West Virginia Law Review

Document Type



Largely due to a haphazard process of statutory evolution, the specific steps in the development of which lack coordination, the law of attachment and garnishment in this state-particularly the law of garnishment-has arrived at a degree of complication that requires extended analysis and careful differentiation in order to be reasonably sure of conforming to the statutory requirements in any particular case. In addition to the complications arising from lack of coordination of the various statutory provisions, resulting in application of different methods of procedure to different phases of the remedy, the situation is further confused in some instances by lack of clarity in specific provisions. It is the object of this discussion to attempt in a general way an analysis of the basic statutory provisions, for purposes of differentiation and comparison, and to call attention to some of the problems of interpretation that may arise, but without any attempt to deal with the procedure as a whole.
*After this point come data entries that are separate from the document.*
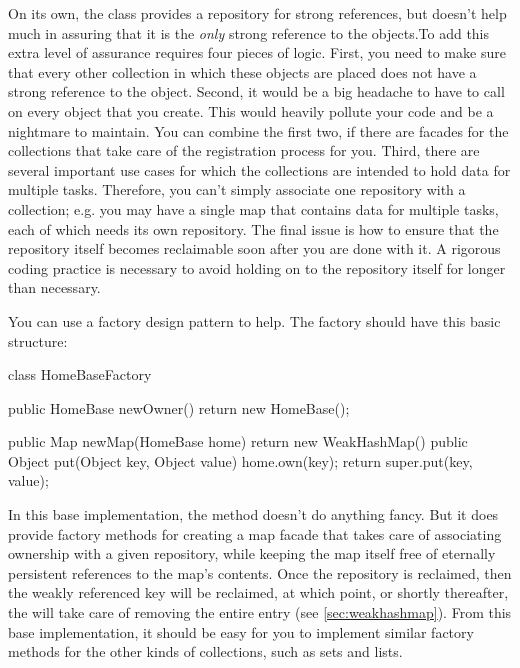 
On its own, the  class provides a repository for strong
references, but doesn't help much in assuring that it is the \emph{only} strong
reference to the objects.To add this extra level of assurance requires four
pieces of logic. First, you need to make sure that every other collection in
which these objects are placed does not have a strong reference to the object.
Second, it would be a big headache to have to call
 on every object that you create. This would
heavily pollute your code and be a nightmare to maintain. You can combine the
first two, if there are facades for the collections that take care of the
registration process for you. Third, there are several important use cases for
which the collections are intended to hold data for multiple tasks. Therefore,
you can't simply associate one  repository with a
collection; e.g. you may have a single map that contains data for multiple
tasks, each of which needs its own repository. The final issue is how to ensure
that the repository itself becomes reclaimable soon after you are done with it.
A rigorous coding practice is necessary to avoid holding on to the repository
itself for longer than necessary.

You can use a factory design pattern to help. The factory should have this basic
structure:
\begin{shortlisting}
class HomeBaseFactory {
   public HomeBase newOwner() {
      return new HomeBase();
   }

   public Map newMap(HomeBase home) {
      return new WeakHashMap() {
         public Object put(Object key, Object value) {
            home.own(key); return super.put(key, value);
         }
      }
   }
}
\end{shortlisting}
In this base implementation, the  method doesn't do anything
fancy. But it does provide factory methods for creating a map facade that takes
care of associating ownership with a given repository, while keeping the map
itself free of eternally persistent references to the map's contents. Once the
repository is reclaimed, then the weakly referenced key will be reclaimed, at
which point, or shortly thereafter, the  will take care of
removing the entire entry (see \autoref{sec:weakhashmap}). From this base
implementation, it should be easy for you to implement similar factory methods
for the other kinds of collections, such as sets and lists.

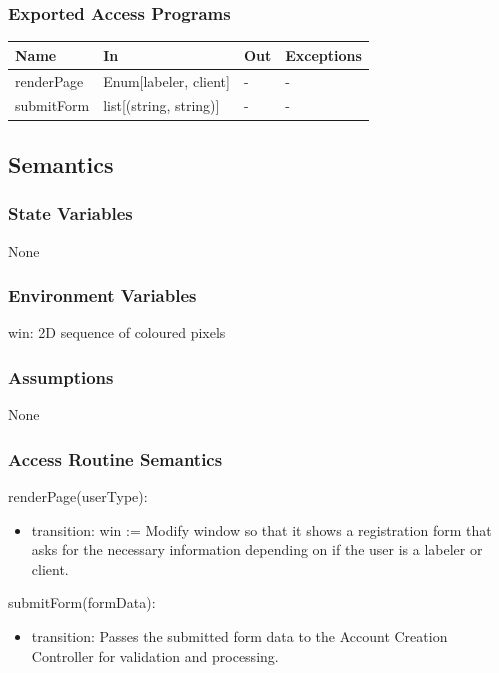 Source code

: \documentclass[12pt, titlepage]{article}
\begin{document}
\subsubsection{Exported Access Programs}

\begin{center}
\begin{tabular}{p{2cm} p{4cm} p{4cm} p{2cm}}
\hline
\textbf{Name} & \textbf{In} & \textbf{Out} & \textbf{Exceptions} \\
\hline
renderPage & Enum[labeler, client] & - & - \\
submitForm & list[(string, string)] & - & - \\
\hline
\end{tabular}
\end{center}

\subsection{Semantics}

\subsubsection{State Variables}
None
\subsubsection{Environment Variables}
win: 2D sequence of coloured pixels

\subsubsection{Assumptions}
None

\subsubsection{Access Routine Semantics}

\noindent renderPage(userType):
\begin{itemize}
\item transition: win := Modify window so that it shows a registration form that asks for the necessary information depending on if the user is a labeler or client.
\end{itemize}

\noindent submitForm(formData):
\begin{itemize}
\item transition: Passes the submitted form data to the Account Creation Controller for validation and processing.
\end{itemize}
\end{document}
Any approach to the subject will involve complications in analysis and comparison which, for a definite understanding, will tax the patience of the reader: but it is believed that the discussion may perhaps be most intelligibly undertaken by adopting a sequence based on the historical development and chronological order of enactment of the provisions involved. Roughly in accord with such an approach, the discussion will be distributed among the following topics in the following order: (1) Persons and Things Subject to Garnishment. (2) Garnishment in Attachment Proceedings. (3) General Procedure for Garnishment in a Suggestion Proceeding. (4) Garnishment of Salaries and Wages of Private Employees in a Suggestion Proceeding. (5) Garnishment of Salaries, Wages and Money Due from Public Sources in a Suggestion Proceeding. (6) Garnishment of Funds in the Hands of Public Officers and in Custody of the Law. (7) Conclusion.